Among the records below, how many lines contain "Sudan"? State the number and nothing more.

EXTRACTED ENTRIES
====

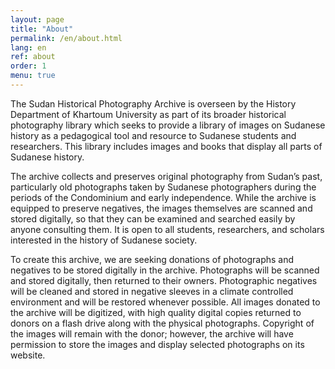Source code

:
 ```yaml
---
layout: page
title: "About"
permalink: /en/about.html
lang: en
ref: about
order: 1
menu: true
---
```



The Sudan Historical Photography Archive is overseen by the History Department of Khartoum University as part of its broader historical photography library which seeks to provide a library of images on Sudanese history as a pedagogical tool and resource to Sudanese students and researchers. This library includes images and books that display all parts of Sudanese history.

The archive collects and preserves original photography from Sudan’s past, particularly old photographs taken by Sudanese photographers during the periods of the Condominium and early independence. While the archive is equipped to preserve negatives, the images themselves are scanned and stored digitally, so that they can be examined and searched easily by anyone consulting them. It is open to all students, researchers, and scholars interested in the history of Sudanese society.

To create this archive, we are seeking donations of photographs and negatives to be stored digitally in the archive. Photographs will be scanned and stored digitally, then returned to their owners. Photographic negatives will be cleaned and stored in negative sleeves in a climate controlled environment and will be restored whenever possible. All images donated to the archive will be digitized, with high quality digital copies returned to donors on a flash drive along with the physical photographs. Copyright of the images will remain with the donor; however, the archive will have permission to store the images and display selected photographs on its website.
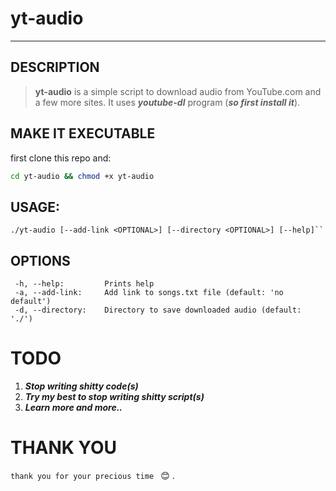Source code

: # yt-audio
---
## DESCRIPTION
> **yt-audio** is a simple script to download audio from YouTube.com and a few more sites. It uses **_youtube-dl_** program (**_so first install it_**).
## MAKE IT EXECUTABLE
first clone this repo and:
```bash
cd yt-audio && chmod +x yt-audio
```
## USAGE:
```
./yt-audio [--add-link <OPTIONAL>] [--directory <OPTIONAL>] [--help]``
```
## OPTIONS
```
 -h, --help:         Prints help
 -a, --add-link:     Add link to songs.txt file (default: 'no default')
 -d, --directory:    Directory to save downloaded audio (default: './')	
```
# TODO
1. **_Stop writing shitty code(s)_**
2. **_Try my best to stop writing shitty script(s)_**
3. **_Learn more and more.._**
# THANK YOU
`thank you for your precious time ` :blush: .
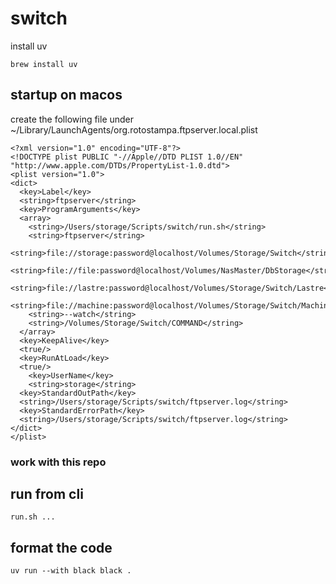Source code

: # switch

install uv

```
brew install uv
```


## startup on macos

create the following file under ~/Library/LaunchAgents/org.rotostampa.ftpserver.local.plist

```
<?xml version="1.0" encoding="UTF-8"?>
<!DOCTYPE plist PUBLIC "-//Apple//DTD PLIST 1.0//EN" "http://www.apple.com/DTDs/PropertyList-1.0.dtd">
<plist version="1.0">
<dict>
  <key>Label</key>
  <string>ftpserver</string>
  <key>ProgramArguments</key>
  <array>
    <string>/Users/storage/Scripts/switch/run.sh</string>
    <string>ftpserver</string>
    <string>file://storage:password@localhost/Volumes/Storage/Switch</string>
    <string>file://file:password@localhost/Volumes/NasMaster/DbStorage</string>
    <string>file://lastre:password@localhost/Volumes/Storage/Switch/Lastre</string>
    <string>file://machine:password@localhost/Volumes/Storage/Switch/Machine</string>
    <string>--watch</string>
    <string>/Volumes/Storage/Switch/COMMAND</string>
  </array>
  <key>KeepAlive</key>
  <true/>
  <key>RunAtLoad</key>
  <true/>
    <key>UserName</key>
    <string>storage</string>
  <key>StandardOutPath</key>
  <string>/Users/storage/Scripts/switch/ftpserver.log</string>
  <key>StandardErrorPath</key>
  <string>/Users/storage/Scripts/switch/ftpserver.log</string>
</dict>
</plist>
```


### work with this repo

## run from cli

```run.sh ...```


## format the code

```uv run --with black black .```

====

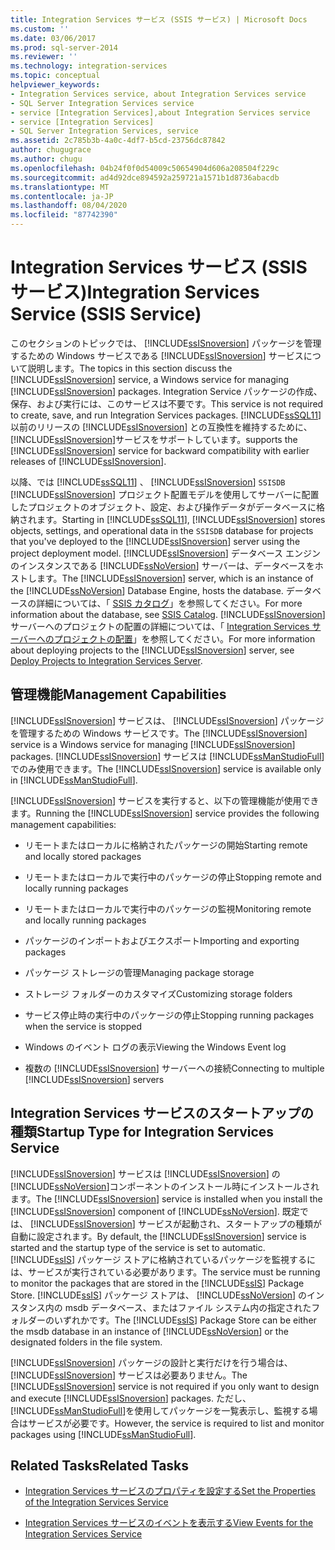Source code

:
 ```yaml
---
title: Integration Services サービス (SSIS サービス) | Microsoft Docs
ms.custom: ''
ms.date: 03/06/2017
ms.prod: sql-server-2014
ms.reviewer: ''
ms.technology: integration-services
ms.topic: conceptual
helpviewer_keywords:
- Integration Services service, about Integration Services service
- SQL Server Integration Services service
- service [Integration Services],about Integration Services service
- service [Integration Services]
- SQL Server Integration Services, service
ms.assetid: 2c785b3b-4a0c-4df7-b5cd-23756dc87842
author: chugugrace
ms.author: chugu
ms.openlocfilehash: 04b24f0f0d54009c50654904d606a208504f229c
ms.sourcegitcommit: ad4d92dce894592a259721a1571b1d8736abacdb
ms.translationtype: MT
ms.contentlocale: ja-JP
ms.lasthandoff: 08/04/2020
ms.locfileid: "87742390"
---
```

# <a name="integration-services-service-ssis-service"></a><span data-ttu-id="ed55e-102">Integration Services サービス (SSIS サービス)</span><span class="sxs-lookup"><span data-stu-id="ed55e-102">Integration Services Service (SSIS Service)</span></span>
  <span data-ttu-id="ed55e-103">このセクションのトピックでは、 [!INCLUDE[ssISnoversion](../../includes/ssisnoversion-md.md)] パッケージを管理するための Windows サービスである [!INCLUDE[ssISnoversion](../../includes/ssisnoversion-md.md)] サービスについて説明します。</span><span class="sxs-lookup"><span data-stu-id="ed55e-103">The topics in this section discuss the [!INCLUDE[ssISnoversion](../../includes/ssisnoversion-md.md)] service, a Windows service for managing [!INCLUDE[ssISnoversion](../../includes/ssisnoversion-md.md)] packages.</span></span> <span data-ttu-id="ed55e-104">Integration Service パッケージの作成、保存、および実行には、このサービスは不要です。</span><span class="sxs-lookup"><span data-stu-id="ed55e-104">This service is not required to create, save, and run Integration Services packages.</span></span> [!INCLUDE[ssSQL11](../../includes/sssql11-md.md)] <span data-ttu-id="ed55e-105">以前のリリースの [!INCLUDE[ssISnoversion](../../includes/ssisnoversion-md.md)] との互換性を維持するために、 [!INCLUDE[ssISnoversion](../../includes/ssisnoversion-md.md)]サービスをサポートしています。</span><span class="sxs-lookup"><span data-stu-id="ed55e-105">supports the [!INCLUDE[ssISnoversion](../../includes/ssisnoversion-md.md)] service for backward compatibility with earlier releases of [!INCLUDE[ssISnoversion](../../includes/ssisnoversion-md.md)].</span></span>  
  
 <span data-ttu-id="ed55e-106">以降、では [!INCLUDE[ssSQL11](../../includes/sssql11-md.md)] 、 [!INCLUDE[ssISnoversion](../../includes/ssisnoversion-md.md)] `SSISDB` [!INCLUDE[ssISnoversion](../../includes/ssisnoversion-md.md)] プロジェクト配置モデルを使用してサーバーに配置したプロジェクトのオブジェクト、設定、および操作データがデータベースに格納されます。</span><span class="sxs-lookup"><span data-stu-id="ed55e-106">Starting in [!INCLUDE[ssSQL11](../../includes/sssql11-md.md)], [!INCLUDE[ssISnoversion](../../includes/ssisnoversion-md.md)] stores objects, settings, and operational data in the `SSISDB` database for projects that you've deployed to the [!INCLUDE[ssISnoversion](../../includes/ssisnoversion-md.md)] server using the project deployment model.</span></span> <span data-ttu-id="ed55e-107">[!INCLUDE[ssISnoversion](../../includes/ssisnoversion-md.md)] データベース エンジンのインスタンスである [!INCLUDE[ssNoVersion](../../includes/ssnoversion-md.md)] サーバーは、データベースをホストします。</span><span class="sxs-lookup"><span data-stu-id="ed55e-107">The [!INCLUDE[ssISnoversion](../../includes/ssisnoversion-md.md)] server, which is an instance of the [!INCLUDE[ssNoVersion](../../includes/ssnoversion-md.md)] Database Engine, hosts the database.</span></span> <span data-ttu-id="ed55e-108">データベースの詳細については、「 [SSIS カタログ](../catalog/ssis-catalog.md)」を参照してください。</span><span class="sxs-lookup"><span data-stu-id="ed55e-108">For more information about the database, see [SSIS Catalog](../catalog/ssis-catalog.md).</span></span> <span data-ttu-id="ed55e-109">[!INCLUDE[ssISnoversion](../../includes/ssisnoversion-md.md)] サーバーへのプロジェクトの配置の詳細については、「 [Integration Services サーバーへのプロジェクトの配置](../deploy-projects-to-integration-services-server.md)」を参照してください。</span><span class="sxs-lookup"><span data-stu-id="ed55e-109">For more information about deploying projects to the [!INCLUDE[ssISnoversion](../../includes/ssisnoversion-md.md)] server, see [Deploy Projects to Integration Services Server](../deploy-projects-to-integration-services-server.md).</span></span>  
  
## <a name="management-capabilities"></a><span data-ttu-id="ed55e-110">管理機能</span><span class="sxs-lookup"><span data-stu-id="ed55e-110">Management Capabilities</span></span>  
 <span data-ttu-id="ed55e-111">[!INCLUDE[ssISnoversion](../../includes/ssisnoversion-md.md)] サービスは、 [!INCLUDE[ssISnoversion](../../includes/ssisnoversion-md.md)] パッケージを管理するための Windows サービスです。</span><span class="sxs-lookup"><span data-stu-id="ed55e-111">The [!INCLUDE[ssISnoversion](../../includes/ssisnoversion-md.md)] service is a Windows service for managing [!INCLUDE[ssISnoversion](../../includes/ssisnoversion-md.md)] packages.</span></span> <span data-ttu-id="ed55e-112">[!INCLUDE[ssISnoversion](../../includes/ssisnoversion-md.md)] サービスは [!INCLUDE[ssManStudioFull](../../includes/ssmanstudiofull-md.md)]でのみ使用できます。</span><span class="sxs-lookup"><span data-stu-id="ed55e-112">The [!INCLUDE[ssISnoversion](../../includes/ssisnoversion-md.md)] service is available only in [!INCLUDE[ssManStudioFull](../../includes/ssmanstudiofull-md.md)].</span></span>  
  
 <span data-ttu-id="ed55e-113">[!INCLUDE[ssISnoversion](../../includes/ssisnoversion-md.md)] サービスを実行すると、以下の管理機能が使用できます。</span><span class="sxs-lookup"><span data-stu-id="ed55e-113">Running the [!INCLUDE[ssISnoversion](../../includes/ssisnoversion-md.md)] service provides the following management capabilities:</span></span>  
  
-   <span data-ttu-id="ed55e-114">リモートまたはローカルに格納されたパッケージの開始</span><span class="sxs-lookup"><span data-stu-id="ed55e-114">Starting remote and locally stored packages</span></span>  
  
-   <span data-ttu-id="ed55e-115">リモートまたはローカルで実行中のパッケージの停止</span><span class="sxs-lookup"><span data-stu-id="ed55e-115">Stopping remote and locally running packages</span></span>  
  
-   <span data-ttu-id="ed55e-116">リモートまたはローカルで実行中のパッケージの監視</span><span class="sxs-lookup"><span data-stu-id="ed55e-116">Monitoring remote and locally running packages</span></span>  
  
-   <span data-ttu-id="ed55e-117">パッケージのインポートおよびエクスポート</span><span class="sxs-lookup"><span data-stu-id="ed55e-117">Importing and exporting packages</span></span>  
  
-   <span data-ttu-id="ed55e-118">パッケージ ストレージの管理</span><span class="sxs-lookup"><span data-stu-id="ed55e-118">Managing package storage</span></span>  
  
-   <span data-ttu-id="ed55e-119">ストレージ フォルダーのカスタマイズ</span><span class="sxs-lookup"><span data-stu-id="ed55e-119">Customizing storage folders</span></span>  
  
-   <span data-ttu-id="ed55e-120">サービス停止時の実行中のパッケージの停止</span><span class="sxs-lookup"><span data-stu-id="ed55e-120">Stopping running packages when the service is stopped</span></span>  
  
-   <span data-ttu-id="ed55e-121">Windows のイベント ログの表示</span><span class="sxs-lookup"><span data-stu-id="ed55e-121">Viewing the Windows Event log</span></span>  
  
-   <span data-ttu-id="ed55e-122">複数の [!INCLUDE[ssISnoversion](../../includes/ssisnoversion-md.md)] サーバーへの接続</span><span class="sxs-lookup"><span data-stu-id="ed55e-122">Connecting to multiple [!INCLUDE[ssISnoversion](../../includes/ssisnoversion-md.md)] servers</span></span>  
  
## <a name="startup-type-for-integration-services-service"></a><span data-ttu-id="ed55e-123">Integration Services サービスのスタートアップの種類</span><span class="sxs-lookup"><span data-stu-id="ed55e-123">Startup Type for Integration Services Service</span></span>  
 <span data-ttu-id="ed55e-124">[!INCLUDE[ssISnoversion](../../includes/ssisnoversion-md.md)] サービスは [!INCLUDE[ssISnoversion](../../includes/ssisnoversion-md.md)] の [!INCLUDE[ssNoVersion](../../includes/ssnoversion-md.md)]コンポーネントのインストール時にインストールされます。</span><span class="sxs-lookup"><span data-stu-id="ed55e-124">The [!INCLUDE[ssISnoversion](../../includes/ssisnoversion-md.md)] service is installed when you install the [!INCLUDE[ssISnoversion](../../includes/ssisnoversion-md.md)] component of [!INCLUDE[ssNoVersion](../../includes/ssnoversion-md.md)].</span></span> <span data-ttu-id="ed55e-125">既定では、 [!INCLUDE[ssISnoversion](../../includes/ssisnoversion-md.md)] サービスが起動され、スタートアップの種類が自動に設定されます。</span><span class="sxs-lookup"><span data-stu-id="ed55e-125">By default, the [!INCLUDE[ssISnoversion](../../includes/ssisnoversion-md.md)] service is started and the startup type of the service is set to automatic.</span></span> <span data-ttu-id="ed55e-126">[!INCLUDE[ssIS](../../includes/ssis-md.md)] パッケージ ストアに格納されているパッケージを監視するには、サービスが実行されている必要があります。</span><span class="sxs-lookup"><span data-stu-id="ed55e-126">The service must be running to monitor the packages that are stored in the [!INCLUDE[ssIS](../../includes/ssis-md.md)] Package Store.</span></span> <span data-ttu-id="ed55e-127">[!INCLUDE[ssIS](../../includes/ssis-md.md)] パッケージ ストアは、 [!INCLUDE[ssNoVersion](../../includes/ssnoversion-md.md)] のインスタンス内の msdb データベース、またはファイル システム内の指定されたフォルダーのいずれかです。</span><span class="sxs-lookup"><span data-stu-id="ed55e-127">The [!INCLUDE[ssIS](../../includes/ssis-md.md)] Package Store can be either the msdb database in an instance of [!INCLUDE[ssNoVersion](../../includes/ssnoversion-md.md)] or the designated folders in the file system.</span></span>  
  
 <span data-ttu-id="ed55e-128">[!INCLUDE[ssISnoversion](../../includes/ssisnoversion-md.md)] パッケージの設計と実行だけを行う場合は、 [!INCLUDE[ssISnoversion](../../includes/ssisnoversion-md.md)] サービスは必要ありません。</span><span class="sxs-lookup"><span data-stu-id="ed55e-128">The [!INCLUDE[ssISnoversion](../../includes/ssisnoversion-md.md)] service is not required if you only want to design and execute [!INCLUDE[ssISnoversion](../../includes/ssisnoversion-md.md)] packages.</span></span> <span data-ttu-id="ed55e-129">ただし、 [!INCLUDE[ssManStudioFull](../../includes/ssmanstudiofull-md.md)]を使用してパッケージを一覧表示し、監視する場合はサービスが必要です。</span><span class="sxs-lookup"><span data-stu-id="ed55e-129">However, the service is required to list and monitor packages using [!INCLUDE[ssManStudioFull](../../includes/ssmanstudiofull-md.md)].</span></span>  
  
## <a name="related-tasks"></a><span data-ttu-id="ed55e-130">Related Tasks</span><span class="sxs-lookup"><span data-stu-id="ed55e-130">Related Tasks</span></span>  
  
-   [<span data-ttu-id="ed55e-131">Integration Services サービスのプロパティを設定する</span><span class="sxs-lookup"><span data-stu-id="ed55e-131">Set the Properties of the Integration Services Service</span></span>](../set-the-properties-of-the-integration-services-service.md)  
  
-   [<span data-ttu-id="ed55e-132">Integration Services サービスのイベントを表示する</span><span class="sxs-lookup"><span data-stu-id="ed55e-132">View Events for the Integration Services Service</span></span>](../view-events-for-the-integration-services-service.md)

====

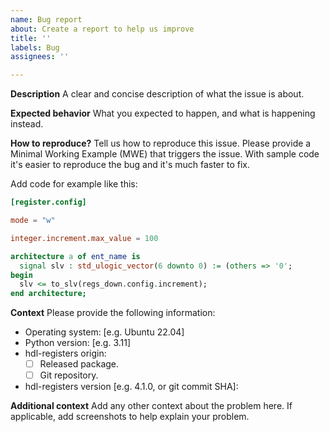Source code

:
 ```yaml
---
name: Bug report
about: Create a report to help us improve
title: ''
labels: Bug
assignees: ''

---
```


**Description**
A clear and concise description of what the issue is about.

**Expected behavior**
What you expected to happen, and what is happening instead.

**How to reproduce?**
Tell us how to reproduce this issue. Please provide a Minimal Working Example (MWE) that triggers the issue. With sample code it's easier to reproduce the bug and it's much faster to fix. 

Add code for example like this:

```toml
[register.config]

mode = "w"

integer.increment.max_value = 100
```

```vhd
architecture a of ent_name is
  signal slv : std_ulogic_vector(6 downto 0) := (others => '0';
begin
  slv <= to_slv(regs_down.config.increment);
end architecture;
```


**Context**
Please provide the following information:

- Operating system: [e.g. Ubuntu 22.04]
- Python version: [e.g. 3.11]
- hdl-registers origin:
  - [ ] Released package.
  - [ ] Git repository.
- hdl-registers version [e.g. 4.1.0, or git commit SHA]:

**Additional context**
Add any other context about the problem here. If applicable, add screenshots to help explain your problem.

====

FINISHED EXERCISE
2